Oppenheimer's Andrew Uerkwitz maintains a Perform rating on Energous' stock with no assigned price target.
Energous achieved a major milestone in its history after the U.S. Federal Communications Commission approved its wireless charging solution, Uerkwitz highlighted in a note. But looking ahead, the company now needs to execute on its product and take advantage of its very early share and lead. The company needs to get a product out into the market even if at a low volume and then commit R&D dollars to improve its product. Energous then needs to secure and build on a large OEM relationship to bring high volume of products to the market.
"We don't want to get ahead of our skis, but recognize that with execution, there is considerable upside potential," Uerkwitz said.
Looking forward to 2018, Energous should show a revenue of $3.9 million and then materially grow in 2019, the analyst said.

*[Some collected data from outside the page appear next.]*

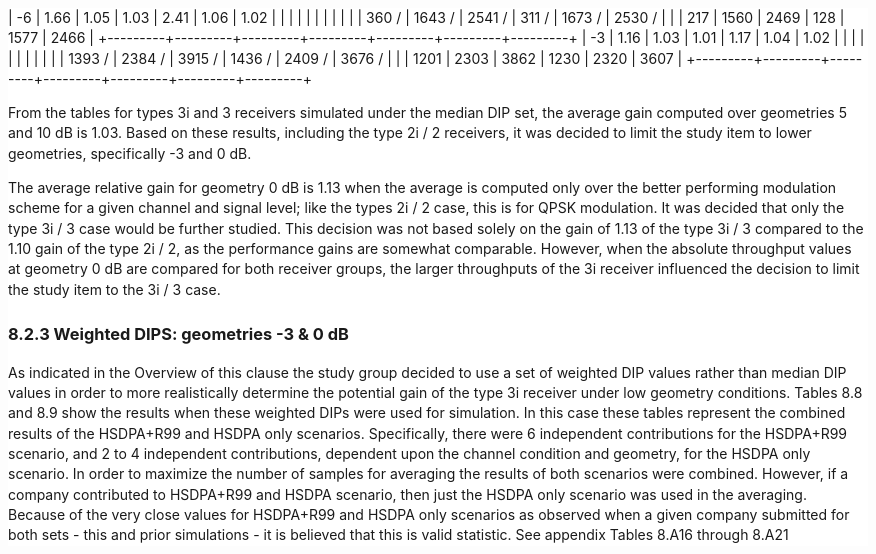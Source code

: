 | -6      | 1.66    | 1.05    | 1.03    | 2.41    | 1.06    | 1.02    |
|         |         |         |         |         |         |         |
|         | 360 /   | 1643 /  | 2541 /  | 311 /   | 1673 /  | 2530 /  |
|         | 217     | 1560    | 2469    | 128     | 1577    | 2466    |
+---------+---------+---------+---------+---------+---------+---------+
| -3      | 1.16    | 1.03    | 1.01    | 1.17    | 1.04    | 1.02    |
|         |         |         |         |         |         |         |
|         | 1393 /  | 2384 /  | 3915 /  | 1436 /  | 2409 /  | 3676 /  |
|         | 1201    | 2303    | 3862    | 1230    | 2320    | 3607    |
+---------+---------+---------+---------+---------+---------+---------+

From the tables for types 3i and 3 receivers simulated under the median
DIP set, the average gain computed over geometries 5 and 10 dB is 1.03.
Based on these results, including the type 2i / 2 receivers, it was
decided to limit the study item to lower geometries, specifically -3 and
0 dB.

The average relative gain for geometry 0 dB is 1.13 when the average is
computed only over the better performing modulation scheme for a given
channel and signal level; like the types 2i / 2 case, this is for QPSK
modulation. It was decided that only the type 3i / 3 case would be
further studied. This decision was not based solely on the gain of 1.13
of the type 3i / 3 compared to the 1.10 gain of the type 2i / 2, as the
performance gains are somewhat comparable. However, when the absolute
throughput values at geometry 0 dB are compared for both receiver
groups, the larger throughputs of the 3i receiver influenced the
decision to limit the study item to the 3i / 3 case.

### 8.2.3 Weighted DIPS: geometries -3 & 0 dB

As indicated in the Overview of this clause the study group decided to
use a set of weighted DIP values rather than median DIP values in order
to more realistically determine the potential gain of the type 3i
receiver under low geometry conditions. Tables 8.8 and 8.9 show the
results when these weighted DIPs were used for simulation. In this case
these tables represent the combined results of the HSDPA+R99 and HSDPA
only scenarios. Specifically, there were 6 independent contributions for
the HSDPA+R99 scenario, and 2 to 4 independent contributions, dependent
upon the channel condition and geometry, for the HSDPA only scenario. In
order to maximize the number of samples for averaging the results of
both scenarios were combined. However, if a company contributed to
HSDPA+R99 and HSDPA scenario, then just the HSDPA only scenario was used
in the averaging. Because of the very close values for HSDPA+R99 and
HSDPA only scenarios as observed when a given company submitted for both
sets - this and prior simulations - it is believed that this is valid
statistic. See appendix Tables 8.A16 through 8.A21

Under a bull case scenario, the company should generate nearly $400 million in revenue by 2021 assuming it captures less than 20 percent of the market.
Bottom line, it's easy for investors to get ahead of themselves and while the FCC announcement is a notable milestone, there are many steps and improvements the company needs to make before recommending the stock.
Shares of Energous were trading lower by more than 5 percent Friday morning.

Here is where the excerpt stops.